I have just received a hundred one year old roth seedlings that arrived with clear circles on most of them, most tiny. I potted them up immediately. They began going from translucent to brown. On some plants the spots have dried up. On others it appears to be some type of bacterial infection, with the areas growing. I have been spraying with physan and keeping humid to avoid shocking the seedlings. I have cut some of the worst leaves back. I really hate doing it though. Any advice. Will these spots eventually dry out or will they kill the plants? I really would like to avoid soaking the whole plant in Physan to avoid killing any of the good bacteria. HOw aggressive should I be in cutting back leaves. Any input would be really appreciated.


----------



## Marco (Sep 26, 2006)

when i first read it i thought i read "a one hundred year old roth seedling" then i saw the "s" after the seedling....anyways

I've never experienced dealing with so many seedlings. But what I would definately do is single out the affected plants as a "just in case" precaution so thinkgs wont spread. Then from there I have no idea. Sorry I cant be much help. I do hope they turn out ok.


----------



## Rick (Sep 26, 2006)

Can you post some pics to give an idea of the extent of the problem. You may need to be prepared to switch to phyton rather than physan. Also along with keeping the humidity up keep the airflow up as well with a small fan.

I've done some pretty extensive leaf surgery on a batch of philipinnense seedlings that got heat stressed in shipping, and they came out OK after a few months. Seedlings can recover and grow out of problems fairly well if the basic environment is good.


----------



## SlipperFan (Sep 26, 2006)

paphioland said:


> I have been spraying with physan...


That may be a mistake, unless it is very dilute. I made the mistake of spraying my kovachii seedlings with physan at the recommended dilution, and they all got yellow spots which eventually spread and turned the leaves brown. Meanwhile, new growth has started on some of them, but I lost several.

I was told, after the fact, that I should have used a very dilute solution, or better yet, have used hydrogen peroxide (there was fungal growth in the flask media, which is why I used the physan).

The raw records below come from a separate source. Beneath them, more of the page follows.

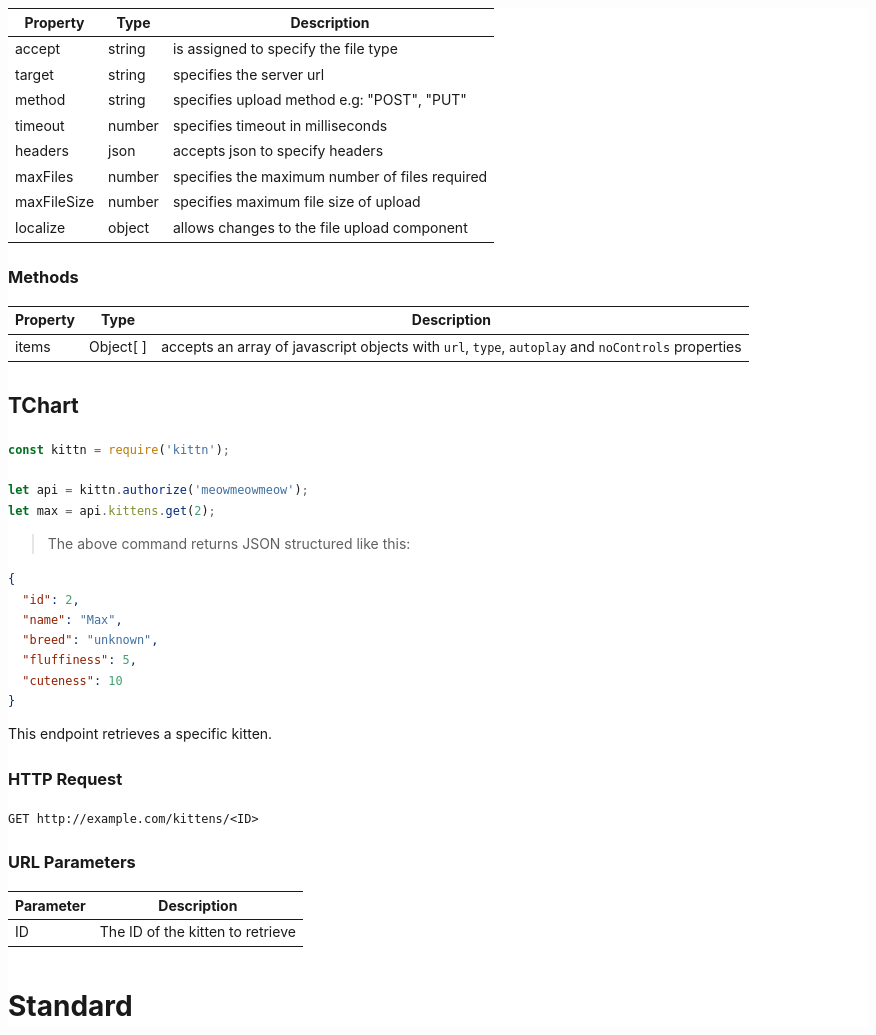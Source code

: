 Property | Type | Description
--------- | ------- | -----------
accept | string | is assigned to specify the file type
target | string | specifies the server url
method | string | specifies upload method e.g: "POST", "PUT"
timeout | number | specifies timeout in milliseconds
headers | json | accepts json to specify headers
maxFiles | number | specifies the maximum number of files required
maxFileSize | number | specifies maximum file size of upload
localize | object | allows changes to the file upload component

### Methods

Property | Type | Description
--------- | ------- | -----------
items | Object[ ]| accepts an array of javascript objects with `url`, `type`, `autoplay` and `noControls` properties

## TChart

```typescript
const kittn = require('kittn');

let api = kittn.authorize('meowmeowmeow');
let max = api.kittens.get(2);
```

> The above command returns JSON structured like this:

```json
{
  "id": 2,
  "name": "Max",
  "breed": "unknown",
  "fluffiness": 5,
  "cuteness": 10
}
```

This endpoint retrieves a specific kitten.

### HTTP Request

`GET http://example.com/kittens/<ID>`

### URL Parameters

Parameter | Description
--------- | -----------
ID | The ID of the kitten to retrieve

# Standard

Humidity is important. But so is good air circulation.


----------



## paphioland (Sep 26, 2006)

thanks. for the advice. My airflow is good. The physan is half strength
What is Phyton?


----------



## paphioland (Sep 26, 2006)

How much will this set back my seedlings? with leaf "surgery" and the stress?


----------



## Rick (Sep 26, 2006)

paphioland said:


> thanks. for the advice. My airflow is good. The physan is half strength
> What is Phyton?



Phyton 27 is a copper based compound for the systemic control of bacterial and fungal diseases.

Its real easy to google search for some product info.


----------